Held by Keane J that the applicant did not have any extant form of residence permission to be in the State, as opposed to a legislative entitlement to remain in the State pending the determination of his subsidiary protection claim, under Reg. 4(1) of the 2013 Protection Regulations. Keane J held that, even if that entitlement to remain could be properly characterised as a form of residence permission, it could not be considered one granted under s. 4 of the 2004 Act. Thus, Keane J found that the applicant had no entitlement to rely on s. 4(7) of the 2004 Act when his solicitors wrote to the INIS on 11 November 2015, seeking a residence permission under s. 4 of the 2004 Act on the basis of his existing entitlement to remain in the State under Reg. 4(1) of the 2013 Protection Regulations.
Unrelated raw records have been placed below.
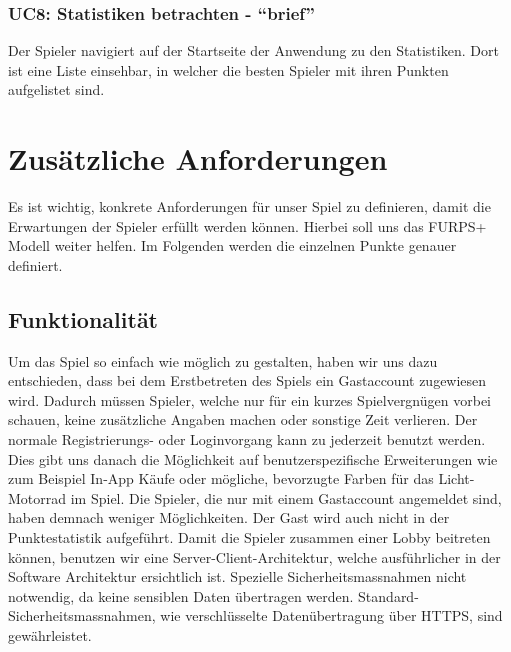 \documentclass[11pt,ngerman]{article}
\newcommand{\quotes}[1]{``#1''}
\begin{document}
        \subsubsection{UC8: Statistiken betrachten - \quotes{brief}}
        \label{sssec:UC8Statistikenbetrachten}
        \begin{tcolorbox}[enhanced, breakable, sharp corners, width=\dimexpr\textwidth-15mm\relax ,enlarge left by=10mm ,fontupper=\linespread{1.1}\selectfont, boxrule=1pt, title={UC8: Statistiken betrachten}, colback=white, colframe=gray!22, coltitle=black]
        	Der Spieler navigiert auf der Startseite der Anwendung zu den Statistiken. Dort ist eine Liste einsehbar, in welcher die besten Spieler mit ihren Punkten aufgelistet sind.
        \end{tcolorbox}

    \section{Zusätzliche Anforderungen}
    	Es ist wichtig, konkrete Anforderungen für unser Spiel zu definieren, damit die Erwartungen der Spieler erfüllt werden können. Hierbei soll uns das FURPS+ Modell weiter helfen. Im Folgenden werden die einzelnen Punkte genauer definiert.
        \subsection{Funktionalität}
        Um das Spiel so einfach wie möglich zu gestalten, haben wir uns dazu entschieden, dass bei dem Erstbetreten des Spiels ein Gastaccount zugewiesen wird. Dadurch müssen Spieler, welche nur für ein kurzes Spielvergnügen vorbei schauen, keine zusätzliche Angaben machen oder sonstige Zeit verlieren. Der normale Registrierungs- oder Loginvorgang kann zu jederzeit benutzt werden. Dies gibt uns danach die Möglichkeit auf benutzerspezifische Erweiterungen wie zum Beispiel In-App Käufe oder mögliche, bevorzugte Farben für das Licht-Motorrad im Spiel. Die Spieler, die nur mit einem Gastaccount angemeldet sind, haben demnach weniger Möglichkeiten. Der Gast wird auch nicht in der Punktestatistik aufgeführt.\newline
        \newline
        Damit die Spieler zusammen einer Lobby beitreten können, benutzen wir eine Server-Client-Architektur, welche ausführlicher in der Software Architektur ersichtlich ist. Spezielle Sicherheitsmassnahmen nicht notwendig, da keine sensiblen Daten übertragen werden. Standard-Sicherheitsmassnahmen, wie verschlüsselte Datenübertragung über HTTPS, sind gewährleistet.
\end{document}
Keane J held that the applicant’s argument, that the failure to permit him to invoke any such rights as he may be able to assert prior to his entry into the deportation process was a disproportionate interference with those rights because of the ‘lifelong’ nature of a deportation order, wrongly disregarded both the statutory entitlement under s. 3(11) of the 1999 Act to apply for the revocation of a deportation order and the decision of the Supreme Court in Sivsivadze v Minister for Justice [2016] 2 IR 403, which addresses and rejects precisely that argument, i.e. that the indefinite period of exclusion from the State imposed by a deportation order made under s. 3(1) of the 1999 Act is incompatible in principle with either the Constitution or the ECHR.

Keane J held that the application would be refused.

Application refused.

JUDGMENT of Mr Justice David Keane delivered on the 28th May 2019

This is the judicial review of a decision, made by the Minister for Justice and Equality (“the Minister”) on 28 September 2016, to refuse the non-national applicant's request, made by letter dated 11 November 2015, for permission to reside in the State under s. 4 of the Immigration Act 2004, as amended (“the Act of 2004”).
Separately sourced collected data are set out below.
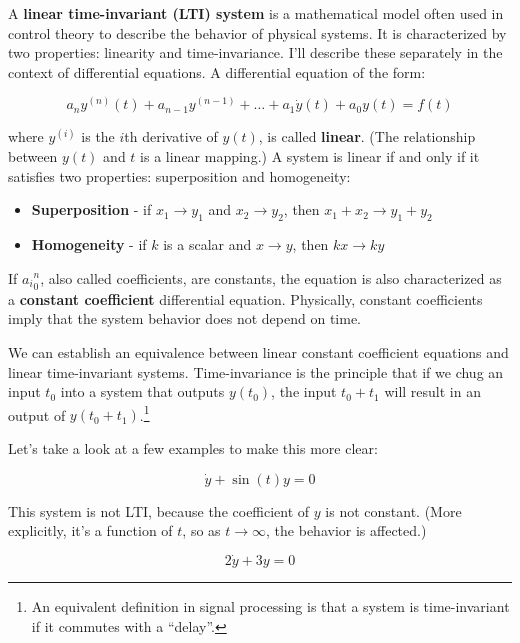 \documentclass{report}
\begin{document}
\begin{onehalfspacing}
\begin{flushleft}
A \textbf{linear time-invariant (LTI) system} is a mathematical model often used in control theory to describe the behavior of physical systems. It is characterized by two properties: linearity and time-invariance. I'll describe these separately in the context of differential equations. A differential equation of the form:

\vspace{-0.1in}
\[a_n y^{(n)} (t) + a_{n-1} y^{(n-1)} + \dots + a_1 \dot{y}(t) + a_0 y(t) = f(t)\]

where \(y^{(i)}\) is the \(i\)th derivative of \(y(t)\), is called \textbf{linear}. (The relationship between \(y(t)\) and \(t\) is a linear mapping.) A system is linear if and only if it satisfies two properties: superposition and homogeneity:

\begin{itemize}[noitemsep]
    \item \textbf{Superposition} - if \(x_1 \to y_1\) and \(x_2 \to y_2\), then \(x_1 + x_2 \to y_1 + y_2\)
    \item \textbf{Homogeneity} - if \(k\) is a scalar and \(x \to y\), then \(kx \to ky\)
\end{itemize}

If \({a_i}_0^n\), also called coefficients, are constants, the equation is also characterized as a \textbf{constant coefficient} differential equation. Physically, constant coefficients imply that the system behavior does not depend on time. 

\medskip

We can establish an equivalence between linear constant coefficient equations and linear time-invariant systems. Time-invariance is the principle that if we chug an input \(t_0\) into a system that outputs \(y(t_0)\), the input \(t_0 + t_1\) will result in an output of \(y(t_0 + t_1)\).\footnote{An equivalent definition in signal processing is that a system is time-invariant if it commutes with a ``delay''.}

\medskip

Let's take a look at a few examples to make this more clear:

\vspace{-0.1in}
\[\dot{y} + \sin(t) y = 0\]

This system is not LTI, because the coefficient of \(y\) is not constant. (More explicitly, it's a function of \(t\), so as \(t \to \infty\), the behavior is affected.)

\vspace{-0.1in}
\[2 \dot{y} + 3 y = 0\]


\end{flushleft}
\end{onehalfspacing}
\end{document}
The application for judicial review was heard together with the application for leave to seek judicial review in what has come to be known as a telescoped hearing, presumably by analogy with the way in which the different concentric tubular parts of an old-fashioned nautical telescope can be collapsed together into a single section of tube. Although I have not been shown a copy, I understand that Mac Eochaidh J made an order directing such a hearing on 21st November 2016.
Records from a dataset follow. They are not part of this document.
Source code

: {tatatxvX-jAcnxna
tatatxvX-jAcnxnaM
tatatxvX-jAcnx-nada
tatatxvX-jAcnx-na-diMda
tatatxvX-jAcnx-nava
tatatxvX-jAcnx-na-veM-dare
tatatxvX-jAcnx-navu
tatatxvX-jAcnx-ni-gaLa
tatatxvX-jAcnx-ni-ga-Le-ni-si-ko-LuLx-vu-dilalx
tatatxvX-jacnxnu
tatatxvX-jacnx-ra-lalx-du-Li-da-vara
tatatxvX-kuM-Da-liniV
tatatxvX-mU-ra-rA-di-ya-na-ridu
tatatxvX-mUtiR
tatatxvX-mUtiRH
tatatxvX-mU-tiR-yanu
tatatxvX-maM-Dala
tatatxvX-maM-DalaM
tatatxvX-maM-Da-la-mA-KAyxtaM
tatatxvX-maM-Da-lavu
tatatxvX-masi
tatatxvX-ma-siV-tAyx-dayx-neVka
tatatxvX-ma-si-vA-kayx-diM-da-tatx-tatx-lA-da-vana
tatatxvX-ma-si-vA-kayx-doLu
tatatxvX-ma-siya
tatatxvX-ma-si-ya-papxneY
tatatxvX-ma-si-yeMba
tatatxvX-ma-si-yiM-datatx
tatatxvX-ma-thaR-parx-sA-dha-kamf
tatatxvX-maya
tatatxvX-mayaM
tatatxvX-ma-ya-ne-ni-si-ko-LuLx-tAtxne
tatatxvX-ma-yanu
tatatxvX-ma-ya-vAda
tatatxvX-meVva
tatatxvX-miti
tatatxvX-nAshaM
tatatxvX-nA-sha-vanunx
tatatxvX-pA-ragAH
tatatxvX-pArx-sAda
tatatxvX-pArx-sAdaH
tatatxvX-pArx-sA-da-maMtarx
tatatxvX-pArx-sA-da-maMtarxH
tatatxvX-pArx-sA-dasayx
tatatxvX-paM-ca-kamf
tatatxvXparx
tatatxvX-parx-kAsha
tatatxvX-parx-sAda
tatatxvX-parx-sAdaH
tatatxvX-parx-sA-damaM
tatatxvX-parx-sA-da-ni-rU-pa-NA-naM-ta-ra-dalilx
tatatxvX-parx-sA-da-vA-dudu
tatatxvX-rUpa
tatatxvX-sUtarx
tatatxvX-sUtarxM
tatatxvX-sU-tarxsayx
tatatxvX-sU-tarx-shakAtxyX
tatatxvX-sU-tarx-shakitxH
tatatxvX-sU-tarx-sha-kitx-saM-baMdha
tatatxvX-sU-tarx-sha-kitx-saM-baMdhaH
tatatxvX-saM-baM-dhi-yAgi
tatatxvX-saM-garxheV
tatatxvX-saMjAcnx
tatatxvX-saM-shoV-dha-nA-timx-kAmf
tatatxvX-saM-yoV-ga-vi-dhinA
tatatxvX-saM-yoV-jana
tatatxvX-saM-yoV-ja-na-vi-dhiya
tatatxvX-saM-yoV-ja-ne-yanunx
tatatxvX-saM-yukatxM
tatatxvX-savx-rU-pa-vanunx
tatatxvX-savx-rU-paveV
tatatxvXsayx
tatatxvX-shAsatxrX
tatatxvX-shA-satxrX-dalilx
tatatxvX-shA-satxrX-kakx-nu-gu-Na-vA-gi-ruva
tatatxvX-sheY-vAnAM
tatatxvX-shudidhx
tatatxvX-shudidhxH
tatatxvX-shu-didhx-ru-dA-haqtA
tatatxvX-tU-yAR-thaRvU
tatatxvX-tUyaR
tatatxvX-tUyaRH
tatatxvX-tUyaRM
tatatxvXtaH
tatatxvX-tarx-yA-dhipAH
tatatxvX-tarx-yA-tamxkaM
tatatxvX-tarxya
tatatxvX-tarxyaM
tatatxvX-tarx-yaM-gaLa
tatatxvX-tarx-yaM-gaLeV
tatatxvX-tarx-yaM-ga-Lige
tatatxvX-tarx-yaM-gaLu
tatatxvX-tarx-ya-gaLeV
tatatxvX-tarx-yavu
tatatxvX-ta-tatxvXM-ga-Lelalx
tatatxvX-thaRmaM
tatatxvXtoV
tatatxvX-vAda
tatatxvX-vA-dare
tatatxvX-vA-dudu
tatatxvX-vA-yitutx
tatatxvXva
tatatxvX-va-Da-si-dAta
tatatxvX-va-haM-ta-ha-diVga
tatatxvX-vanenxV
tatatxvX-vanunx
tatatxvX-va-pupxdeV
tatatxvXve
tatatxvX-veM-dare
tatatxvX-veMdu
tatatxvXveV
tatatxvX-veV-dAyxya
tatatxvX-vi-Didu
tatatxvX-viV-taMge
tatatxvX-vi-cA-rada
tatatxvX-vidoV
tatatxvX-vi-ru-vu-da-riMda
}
Under s. 5 (1) (e) of the Illegal Immigrants (Trafficking) Act 2000 (“the Act of 2000”), as inserted by s. 34(1) of Employment Permits (Amendment) Act 2014 (an open invitation to a charge of legislative obscurantism), a person can only challenge a refusal of residence permission under s. 4 of the Act of 2004 by application for judicial review and, under s. 5 (2) of the Act of 2000, can only obtain leave to do so by satisfying the court that there are substantial grounds for contending that the refusal ought to be quashed.

Procedural history

The applicant's statement of grounds, dated 24 October 2016, is grounded on an affidavit of the applicant, sworn the following day. The respondent filed a statement of opposition on 9 January 2016, grounded on an affidavit of Alan King, an assistant principal officer in the Minister's department, sworn on 5 January 2017. A solicitor in the Chief State Solicitor's Office (“CSSO”) swore a further affidavit on behalf of the Minster on 25 May 2017, exhibiting certain inter partes correspondence and a policy document.


The applicant is a national of Pakistan, born in 1981, who entered the State lawfully in 2006 with the benefit of a permission to reside and work here. That permission was renewed on several occasions until the last such permission, granted on 18 May 2011, expired on 18 September 2011. Despite the absence of any permission to remain from that date onwards, the applicant did not leave the State.


On 9 February 2012, in accordance with s. 3(3)(a) of the Immigration Act 1999, as amended (“the Act of 1999”), the Minister issued a notice informing the applicant of the proposal to make a deportation order against him on the ground that it would be conducive to the common good. The applicant made representations in response to that proposal on 13 and 28 June of that year. Having considered those representations, the Minister nonetheless made a deportation order against the applicant on 19 February 2013, pursuant to s. 3(1) of the Act of 1999.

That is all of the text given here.